- **THE DATA**:
□ □ □ □ □
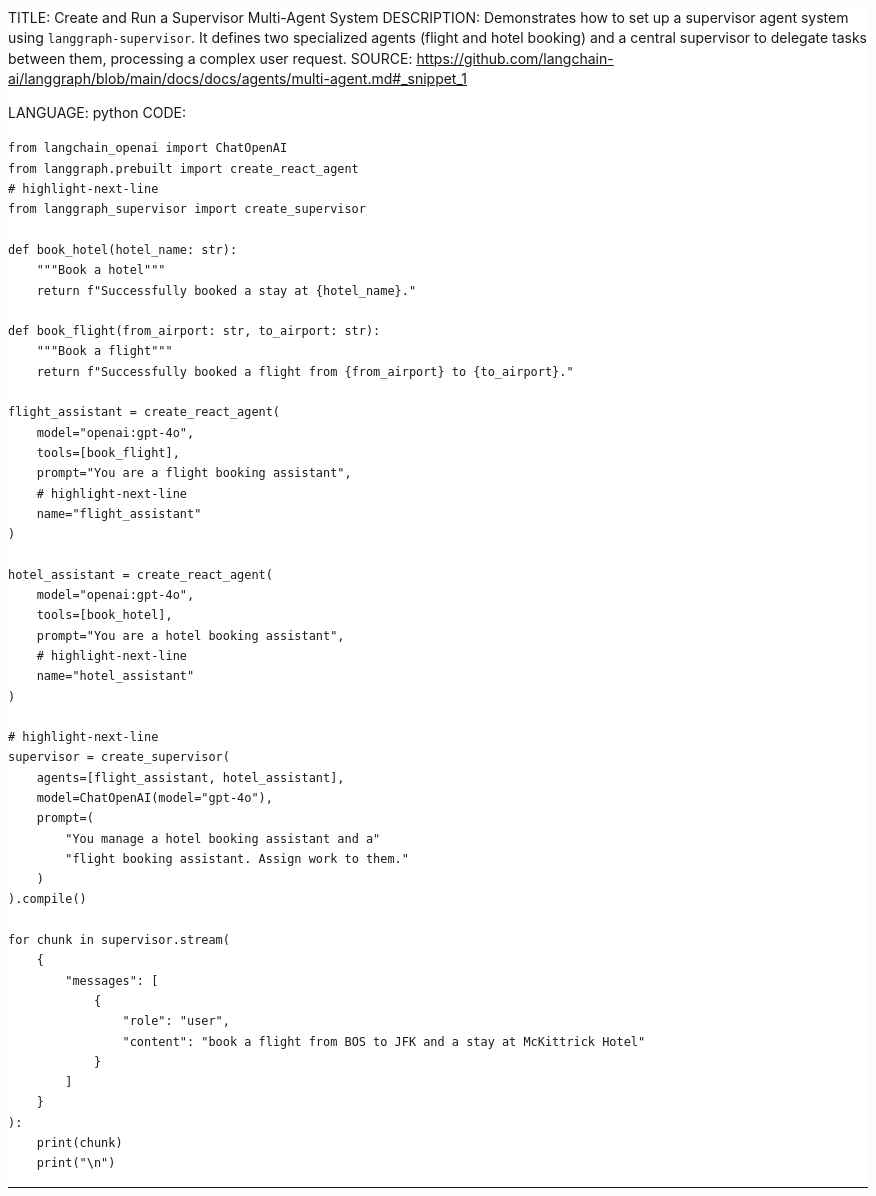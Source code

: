 
TITLE: Create and Run a Supervisor Multi-Agent System
DESCRIPTION: Demonstrates how to set up a supervisor agent system using `langgraph-supervisor`. It defines two specialized agents (flight and hotel booking) and a central supervisor to delegate tasks between them, processing a complex user request.
SOURCE: https://github.com/langchain-ai/langgraph/blob/main/docs/docs/agents/multi-agent.md#_snippet_1

LANGUAGE: python
CODE:

```
from langchain_openai import ChatOpenAI
from langgraph.prebuilt import create_react_agent
# highlight-next-line
from langgraph_supervisor import create_supervisor

def book_hotel(hotel_name: str):
    """Book a hotel"""
    return f"Successfully booked a stay at {hotel_name}."

def book_flight(from_airport: str, to_airport: str):
    """Book a flight"""
    return f"Successfully booked a flight from {from_airport} to {to_airport}."

flight_assistant = create_react_agent(
    model="openai:gpt-4o",
    tools=[book_flight],
    prompt="You are a flight booking assistant",
    # highlight-next-line
    name="flight_assistant"
)

hotel_assistant = create_react_agent(
    model="openai:gpt-4o",
    tools=[book_hotel],
    prompt="You are a hotel booking assistant",
    # highlight-next-line
    name="hotel_assistant"
)

# highlight-next-line
supervisor = create_supervisor(
    agents=[flight_assistant, hotel_assistant],
    model=ChatOpenAI(model="gpt-4o"),
    prompt=(
        "You manage a hotel booking assistant and a"
        "flight booking assistant. Assign work to them."
    )
).compile()

for chunk in supervisor.stream(
    {
        "messages": [
            {
                "role": "user",
                "content": "book a flight from BOS to JFK and a stay at McKittrick Hotel"
            }
        ]
    }
):
    print(chunk)
    print("\n")
```

---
□ □ □ □ □
- **BRIEF**:
Search the entries above for the word "Successfully", and copy every line where it occurs.

- **EXERCISE RESPONSE**:
    return f"Successfully booked a stay at {hotel_name}."
    return f"Successfully booked a flight from {from_airport} to {to_airport}."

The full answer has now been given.